Dataset entries
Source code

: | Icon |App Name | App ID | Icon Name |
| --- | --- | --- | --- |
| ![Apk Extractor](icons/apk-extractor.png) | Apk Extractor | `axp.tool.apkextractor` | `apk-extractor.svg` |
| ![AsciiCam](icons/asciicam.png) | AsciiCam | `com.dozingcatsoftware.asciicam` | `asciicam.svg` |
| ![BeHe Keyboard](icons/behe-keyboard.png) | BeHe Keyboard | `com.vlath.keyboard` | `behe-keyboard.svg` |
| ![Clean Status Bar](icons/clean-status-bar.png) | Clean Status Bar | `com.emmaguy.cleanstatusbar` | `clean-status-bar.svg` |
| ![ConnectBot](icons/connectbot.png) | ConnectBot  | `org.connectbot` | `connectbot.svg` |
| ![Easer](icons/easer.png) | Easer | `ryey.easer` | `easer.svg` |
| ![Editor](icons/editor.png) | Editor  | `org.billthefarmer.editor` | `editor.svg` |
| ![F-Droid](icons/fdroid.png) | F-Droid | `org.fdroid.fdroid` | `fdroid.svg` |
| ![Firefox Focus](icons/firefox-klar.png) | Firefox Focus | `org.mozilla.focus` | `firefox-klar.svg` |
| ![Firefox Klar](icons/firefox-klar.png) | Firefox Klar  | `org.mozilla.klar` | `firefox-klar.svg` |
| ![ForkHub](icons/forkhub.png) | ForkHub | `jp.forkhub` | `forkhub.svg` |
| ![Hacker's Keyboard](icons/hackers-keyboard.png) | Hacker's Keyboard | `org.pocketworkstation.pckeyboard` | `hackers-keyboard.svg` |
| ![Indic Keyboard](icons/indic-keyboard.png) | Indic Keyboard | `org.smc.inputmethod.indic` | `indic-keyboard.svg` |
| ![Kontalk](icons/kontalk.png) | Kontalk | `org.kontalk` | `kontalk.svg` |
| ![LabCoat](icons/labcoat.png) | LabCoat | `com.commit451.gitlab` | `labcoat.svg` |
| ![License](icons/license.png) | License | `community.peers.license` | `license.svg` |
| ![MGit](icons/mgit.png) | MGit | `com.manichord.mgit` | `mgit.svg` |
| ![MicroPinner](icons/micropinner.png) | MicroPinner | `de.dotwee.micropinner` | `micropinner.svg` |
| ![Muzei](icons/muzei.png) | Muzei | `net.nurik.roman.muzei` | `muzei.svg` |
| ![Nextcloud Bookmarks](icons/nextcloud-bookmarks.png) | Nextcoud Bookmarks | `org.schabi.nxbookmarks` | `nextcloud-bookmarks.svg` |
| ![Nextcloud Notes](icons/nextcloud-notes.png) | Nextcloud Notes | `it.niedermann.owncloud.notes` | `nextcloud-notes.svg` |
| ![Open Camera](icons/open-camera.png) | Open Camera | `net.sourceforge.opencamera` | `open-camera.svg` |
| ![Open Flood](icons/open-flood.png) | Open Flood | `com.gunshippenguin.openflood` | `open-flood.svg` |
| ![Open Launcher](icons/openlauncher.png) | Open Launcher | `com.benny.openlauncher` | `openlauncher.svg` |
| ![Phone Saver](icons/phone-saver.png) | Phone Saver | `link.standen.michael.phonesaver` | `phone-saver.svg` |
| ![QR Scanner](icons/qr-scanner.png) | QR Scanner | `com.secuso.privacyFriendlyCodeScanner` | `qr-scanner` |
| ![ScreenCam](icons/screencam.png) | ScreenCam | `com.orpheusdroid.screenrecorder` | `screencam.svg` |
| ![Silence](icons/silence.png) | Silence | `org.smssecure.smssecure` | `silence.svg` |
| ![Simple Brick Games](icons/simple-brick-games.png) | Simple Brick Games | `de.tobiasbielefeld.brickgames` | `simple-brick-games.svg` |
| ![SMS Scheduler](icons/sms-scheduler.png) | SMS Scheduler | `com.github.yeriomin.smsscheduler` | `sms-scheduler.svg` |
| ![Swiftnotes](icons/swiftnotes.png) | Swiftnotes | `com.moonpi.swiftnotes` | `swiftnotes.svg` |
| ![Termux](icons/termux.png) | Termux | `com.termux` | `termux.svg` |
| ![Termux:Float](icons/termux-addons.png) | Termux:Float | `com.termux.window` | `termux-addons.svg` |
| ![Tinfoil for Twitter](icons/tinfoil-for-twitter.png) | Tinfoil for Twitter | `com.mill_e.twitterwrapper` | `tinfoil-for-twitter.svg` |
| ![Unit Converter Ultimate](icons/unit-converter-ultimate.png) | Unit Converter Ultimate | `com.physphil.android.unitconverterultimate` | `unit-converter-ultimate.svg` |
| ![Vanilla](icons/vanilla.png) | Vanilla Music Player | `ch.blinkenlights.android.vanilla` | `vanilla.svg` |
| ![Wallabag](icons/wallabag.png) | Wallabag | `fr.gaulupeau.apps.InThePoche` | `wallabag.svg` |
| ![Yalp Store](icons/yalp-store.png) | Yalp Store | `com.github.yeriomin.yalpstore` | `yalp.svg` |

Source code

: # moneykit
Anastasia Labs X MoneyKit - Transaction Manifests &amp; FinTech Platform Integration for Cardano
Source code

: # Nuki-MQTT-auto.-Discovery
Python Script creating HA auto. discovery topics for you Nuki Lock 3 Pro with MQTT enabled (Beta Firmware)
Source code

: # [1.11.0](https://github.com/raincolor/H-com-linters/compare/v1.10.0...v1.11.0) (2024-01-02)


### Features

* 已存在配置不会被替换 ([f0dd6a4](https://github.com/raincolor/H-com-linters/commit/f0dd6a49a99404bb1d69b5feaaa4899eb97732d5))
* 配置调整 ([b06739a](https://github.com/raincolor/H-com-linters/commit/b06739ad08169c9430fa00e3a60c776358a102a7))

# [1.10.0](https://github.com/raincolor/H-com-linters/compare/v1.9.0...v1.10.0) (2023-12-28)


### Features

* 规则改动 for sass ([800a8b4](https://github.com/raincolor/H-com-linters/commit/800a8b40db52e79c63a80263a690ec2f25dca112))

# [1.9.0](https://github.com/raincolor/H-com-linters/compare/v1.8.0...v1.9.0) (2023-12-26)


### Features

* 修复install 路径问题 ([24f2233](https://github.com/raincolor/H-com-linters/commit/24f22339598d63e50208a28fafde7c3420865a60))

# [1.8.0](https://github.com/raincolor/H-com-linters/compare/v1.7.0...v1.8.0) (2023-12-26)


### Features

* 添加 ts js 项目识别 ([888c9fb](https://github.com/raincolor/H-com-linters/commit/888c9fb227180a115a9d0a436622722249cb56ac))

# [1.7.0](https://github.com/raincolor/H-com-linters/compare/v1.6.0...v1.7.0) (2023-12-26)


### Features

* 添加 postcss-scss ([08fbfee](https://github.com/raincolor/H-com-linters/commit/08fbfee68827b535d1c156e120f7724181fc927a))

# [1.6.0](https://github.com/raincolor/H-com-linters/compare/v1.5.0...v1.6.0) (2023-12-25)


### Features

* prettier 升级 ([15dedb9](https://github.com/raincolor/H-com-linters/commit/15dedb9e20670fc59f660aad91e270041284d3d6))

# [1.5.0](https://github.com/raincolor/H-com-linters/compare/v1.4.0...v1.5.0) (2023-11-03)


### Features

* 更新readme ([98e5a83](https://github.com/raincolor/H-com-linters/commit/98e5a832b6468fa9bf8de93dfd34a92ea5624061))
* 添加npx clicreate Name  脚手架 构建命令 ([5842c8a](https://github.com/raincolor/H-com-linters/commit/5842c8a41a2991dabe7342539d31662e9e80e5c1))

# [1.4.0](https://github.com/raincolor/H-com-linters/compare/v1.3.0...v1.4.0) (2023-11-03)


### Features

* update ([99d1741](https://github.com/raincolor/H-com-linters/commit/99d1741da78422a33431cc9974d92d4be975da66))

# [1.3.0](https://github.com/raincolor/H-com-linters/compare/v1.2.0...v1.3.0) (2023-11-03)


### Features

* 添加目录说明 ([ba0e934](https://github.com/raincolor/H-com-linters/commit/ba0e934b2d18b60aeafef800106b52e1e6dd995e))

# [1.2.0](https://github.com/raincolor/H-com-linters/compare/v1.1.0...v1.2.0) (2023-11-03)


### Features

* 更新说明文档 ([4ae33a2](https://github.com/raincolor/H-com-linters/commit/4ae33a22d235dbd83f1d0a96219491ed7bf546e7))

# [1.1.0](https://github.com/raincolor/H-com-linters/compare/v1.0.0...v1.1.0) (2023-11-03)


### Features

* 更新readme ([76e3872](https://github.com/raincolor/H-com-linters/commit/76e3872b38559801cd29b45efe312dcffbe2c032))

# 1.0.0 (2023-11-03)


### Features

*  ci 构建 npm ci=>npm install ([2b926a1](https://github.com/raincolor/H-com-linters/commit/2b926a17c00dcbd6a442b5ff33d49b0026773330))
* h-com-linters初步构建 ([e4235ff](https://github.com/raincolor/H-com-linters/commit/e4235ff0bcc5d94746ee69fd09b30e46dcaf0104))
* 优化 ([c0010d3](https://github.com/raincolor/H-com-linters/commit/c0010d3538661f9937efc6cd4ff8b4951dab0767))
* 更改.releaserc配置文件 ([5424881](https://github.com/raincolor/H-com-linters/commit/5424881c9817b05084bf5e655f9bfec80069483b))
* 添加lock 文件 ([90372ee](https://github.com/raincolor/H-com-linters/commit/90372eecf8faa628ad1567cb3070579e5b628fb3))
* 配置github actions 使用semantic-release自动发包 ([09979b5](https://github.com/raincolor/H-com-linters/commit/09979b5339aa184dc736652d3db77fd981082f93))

- _Instructions for the task_:
All lines above with the word "Open" need to be reported.

- _Result below_:
| ![Open Camera](icons/open-camera.png) | Open Camera | `net.sourceforge.opencamera` | `open-camera.svg` |
| ![Open Flood](icons/open-flood.png) | Open Flood | `com.gunshippenguin.openflood` | `open-flood.svg` |
| ![Open Launcher](icons/openlauncher.png) | Open Launcher | `com.benny.openlauncher` | `openlauncher.svg` |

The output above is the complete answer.